++++ DATASET

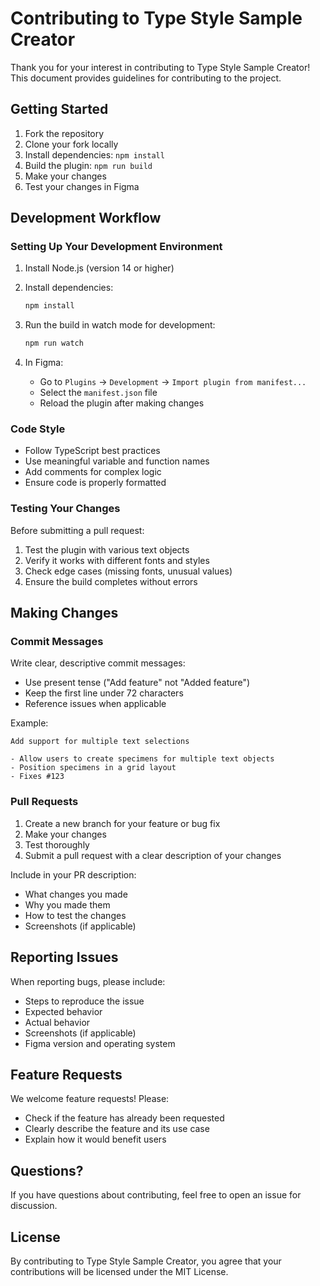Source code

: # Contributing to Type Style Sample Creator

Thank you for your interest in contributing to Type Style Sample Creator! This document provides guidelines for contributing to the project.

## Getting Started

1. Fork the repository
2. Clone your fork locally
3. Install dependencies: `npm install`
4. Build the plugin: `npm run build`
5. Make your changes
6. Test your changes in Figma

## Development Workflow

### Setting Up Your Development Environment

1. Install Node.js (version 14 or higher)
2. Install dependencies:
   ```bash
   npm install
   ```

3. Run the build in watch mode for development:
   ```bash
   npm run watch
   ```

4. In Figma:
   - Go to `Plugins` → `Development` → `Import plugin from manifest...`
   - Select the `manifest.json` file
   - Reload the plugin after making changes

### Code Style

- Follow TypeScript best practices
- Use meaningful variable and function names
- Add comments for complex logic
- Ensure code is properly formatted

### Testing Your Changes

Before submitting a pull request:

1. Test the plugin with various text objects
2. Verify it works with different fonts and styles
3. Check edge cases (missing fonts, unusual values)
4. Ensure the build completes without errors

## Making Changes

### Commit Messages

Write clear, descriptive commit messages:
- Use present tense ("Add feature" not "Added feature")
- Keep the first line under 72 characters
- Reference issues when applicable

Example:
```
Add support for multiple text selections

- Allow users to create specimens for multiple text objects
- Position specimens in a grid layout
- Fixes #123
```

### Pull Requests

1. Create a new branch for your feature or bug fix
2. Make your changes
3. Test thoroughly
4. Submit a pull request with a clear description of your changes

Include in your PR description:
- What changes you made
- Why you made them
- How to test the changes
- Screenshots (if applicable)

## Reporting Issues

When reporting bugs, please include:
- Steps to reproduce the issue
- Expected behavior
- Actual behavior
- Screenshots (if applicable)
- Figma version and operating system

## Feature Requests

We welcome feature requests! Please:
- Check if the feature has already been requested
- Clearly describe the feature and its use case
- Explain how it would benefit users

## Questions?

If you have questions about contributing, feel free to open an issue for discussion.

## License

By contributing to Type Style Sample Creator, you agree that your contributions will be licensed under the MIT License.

++++++++

Type out all the records verbatim, minus images.

■ **OUTPUT BELOW**
Source code

: # Contributing to Type Style Sample Creator

Thank you for your interest in contributing to Type Style Sample Creator! This document provides guidelines for contributing to the project.

## Getting Started

1. Fork the repository
2. Clone your fork locally
3. Install dependencies: `npm install`
4. Build the plugin: `npm run build`
5. Make your changes
6. Test your changes in Figma

## Development Workflow

### Setting Up Your Development Environment

1. Install Node.js (version 14 or higher)
2. Install dependencies:
   ```bash
   npm install
   ```

3. Run the build in watch mode for development:
   ```bash
   npm run watch
   ```

4. In Figma:
   - Go to `Plugins` → `Development` → `Import plugin from manifest...`
   - Select the `manifest.json` file
   - Reload the plugin after making changes

### Code Style

- Follow TypeScript best practices
- Use meaningful variable and function names
- Add comments for complex logic
- Ensure code is properly formatted

### Testing Your Changes

Before submitting a pull request:

1. Test the plugin with various text objects
2. Verify it works with different fonts and styles
3. Check edge cases (missing fonts, unusual values)
4. Ensure the build completes without errors

## Making Changes

### Commit Messages

Write clear, descriptive commit messages:
- Use present tense ("Add feature" not "Added feature")
- Keep the first line under 72 characters
- Reference issues when applicable

Example:
```
Add support for multiple text selections

- Allow users to create specimens for multiple text objects
- Position specimens in a grid layout
- Fixes #123
```

### Pull Requests

1. Create a new branch for your feature or bug fix
2. Make your changes
3. Test thoroughly
4. Submit a pull request with a clear description of your changes

Include in your PR description:
- What changes you made
- Why you made them
- How to test the changes
- Screenshots (if applicable)

## Reporting Issues

When reporting bugs, please include:
- Steps to reproduce the issue
- Expected behavior
- Actual behavior
- Screenshots (if applicable)
- Figma version and operating system

## Feature Requests

We welcome feature requests! Please:
- Check if the feature has already been requested
- Clearly describe the feature and its use case
- Explain how it would benefit users

## Questions?

If you have questions about contributing, feel free to open an issue for discussion.

## License

By contributing to Type Style Sample Creator, you agree that your contributions will be licensed under the MIT License.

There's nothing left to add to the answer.